In many of the works, Issa combines ceramic tile and oil-painted panels to create images that draw from her own memories and history and focus on situations where people are automatically dismissed, overlooked or passed over because of their race. For example, Get Her Some Water (2022) is an impressive mixed media work depicting a man at the cash register working behind the counter at a 7-11. Visible in the image around the man is a display case with cigarettes and tobacco, as well as 7-11 branded food items. The realistic scene uses offset hand painted square tiles depicting the 7-11 logo as part of the store’s architecture. Issa has spoken about the fact that her father, as well as others in her community, have worked in convenience stores because this was the only position available to them as immigrants. In this piece, she masks the identity of the figure, replacing his face with a blow up of a 7-11 receipt, a record of her actual transaction. Issa calls attention to the erasure of the man’s identity—reducing him to a faceless and easily forgotten attendant performing a service.

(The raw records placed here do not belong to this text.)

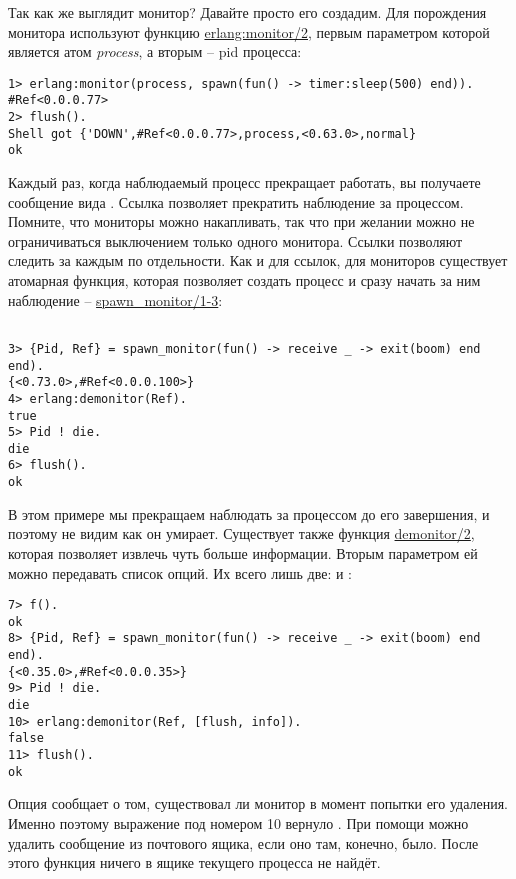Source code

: Так как же выглядит монитор?
Давайте просто его создадим.
Для порождения монитора используют функцию \href{http://erldocs.com/R15B/erts/erlang.html\#monitor/2}{erlang:monitor/2}, первым параметром которой является атом \emph{process}, а вторым \--- pid процесса:
\begin{lstlisting}[style=erlang]
1> erlang:monitor(process, spawn(fun() -> timer:sleep(500) end)).
#Ref<0.0.0.77>
2> flush().
Shell got {'DOWN',#Ref<0.0.0.77>,process,<0.63.0>,normal}
ok
\end{lstlisting}

Каждый раз, когда наблюдаемый процесс прекращает работать, вы получаете сообщение вида .
Ссылка позволяет прекратить наблюдение за процессом.
Помните, что мониторы можно накапливать, так что при желании можно не ограничиваться выключением только одного монитора.
Ссылки позволяют следить за каждым по отдельности.
Как и для ссылок, для мониторов существует атомарная функция, которая позволяет создать процесс и сразу начать за ним наблюдение \--- \href{http://erldocs.com/R15B/erts/erlang.html\#spawn_monitor/1}{spawn\_monitor/1-3}:
\begin{lstlisting}[style=erlang]

3> {Pid, Ref} = spawn_monitor(fun() -> receive _ -> exit(boom) end end).
{<0.73.0>,#Ref<0.0.0.100>}
4> erlang:demonitor(Ref).
true
5> Pid ! die.
die
6> flush().
ok
\end{lstlisting}

В этом примере мы прекращаем наблюдать за процессом до его завершения, и поэтому не видим как он умирает.
Существует также функция \href{http://erldocs.com/R15B/erts/erlang.html\#demonitor/2}{demonitor/2}, которая позволяет извлечь чуть больше информации.
Вторым параметром ей можно передавать список опций.
Их всего лишь две:  и :
\begin{lstlisting}[style=erlang]
7> f().
ok
8> {Pid, Ref} = spawn_monitor(fun() -> receive _ -> exit(boom) end end).
{<0.35.0>,#Ref<0.0.0.35>}
9> Pid ! die.
die
10> erlang:demonitor(Ref, [flush, info]).
false
11> flush().
ok
\end{lstlisting}

Опция  сообщает о том, существовал ли монитор в момент попытки его удаления.
Именно поэтому выражение под номером 10 вернуло .
При помощи  можно удалить сообщение  из почтового ящика, если оно там, конечно, было.
После этого функция  ничего в ящике текущего процесса не найдёт.
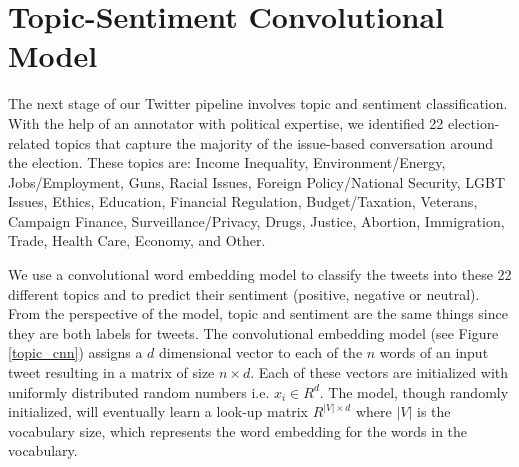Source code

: \documentclass[letterpaper]{article}
\begin{document}
%


\section{Topic-Sentiment Convolutional Model}
The next stage of our Twitter pipeline involves topic and sentiment classification. With the help of an annotator with political expertise, we identified 22 election-related topics that capture the majority of the issue-based conversation around the election. These topics are: Income Inequality, Environment/Energy, Jobs/Employment, Guns, Racial Issues, Foreign Policy/National Security, LGBT Issues, Ethics, Education, Financial Regulation, Budget/Taxation, Veterans, Campaign Finance, Surveillance/Privacy, Drugs, Justice, Abortion, Immigration, Trade, Health Care, Economy, and Other.

We use a convolutional word embedding model to classify the tweets into these 22 different topics and to predict their sentiment (positive, negative or neutral). From the perspective of the model, topic and sentiment are the same things since they are both labels for tweets. The convolutional embedding model (see Figure \ref{topic_cnn}) assigns a $d$ dimensional
vector to each of the $n$ words of an input tweet resulting in a matrix of size $n \times d$. Each of these vectors are initialized with uniformly distributed random numbers i.e. $x_i \in {R}^d$. The model, though randomly initialized, will eventually learn a look-up matrix ${R}^{|V|\times d}$ where $|V|$ is the vocabulary size, which represents the word embedding for the words in the vocabulary.
\end{document}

Other items related to consumerism— fragments of cardboard wine cases recreated in ceramic, the shape of the iconic red Marlboro cigarette logo filled with a grid of hand painted ceramic tiles that transform the logo into an Islamic design pattern— are also tied to Issa’s personal life. Drunk White Men At Parties, Tell Me They Love Me (2022) reproduces in ceramic four separate squares with ragged edges as if torn from the top of a corrugated cardboard box. The brand of the Pinot Noir— Meiomi —is hand painted on the tiles, juxtaposed with intricately drawn interlocking Islamic geometry. The work references Issa’s experience as the ‘exotic other’ at parties in the United States. Portrait of Father similarly draws from conflicting cultures and merges East and West, as Issa likens the Marlboro chevron to the shape of a prayer niche, or mihrab.
Placed alone in the side room is the enigmatic sculpture Men Look At Women, Women Watch Men Look At Them (2022), a metal vanity and mirror covered with women’s underwear, cosmetics and toiletries. The vanity has been fashioned from shiny metal embossed with diamond shaped non-slip tread. The objects are made from unglazed clay and covered with this same texture, which is meant to provide safety. Issa flips the notion of safety on its head, creating a work about vulnerability, desire and the boundaries imposed on many women of Islamic descent.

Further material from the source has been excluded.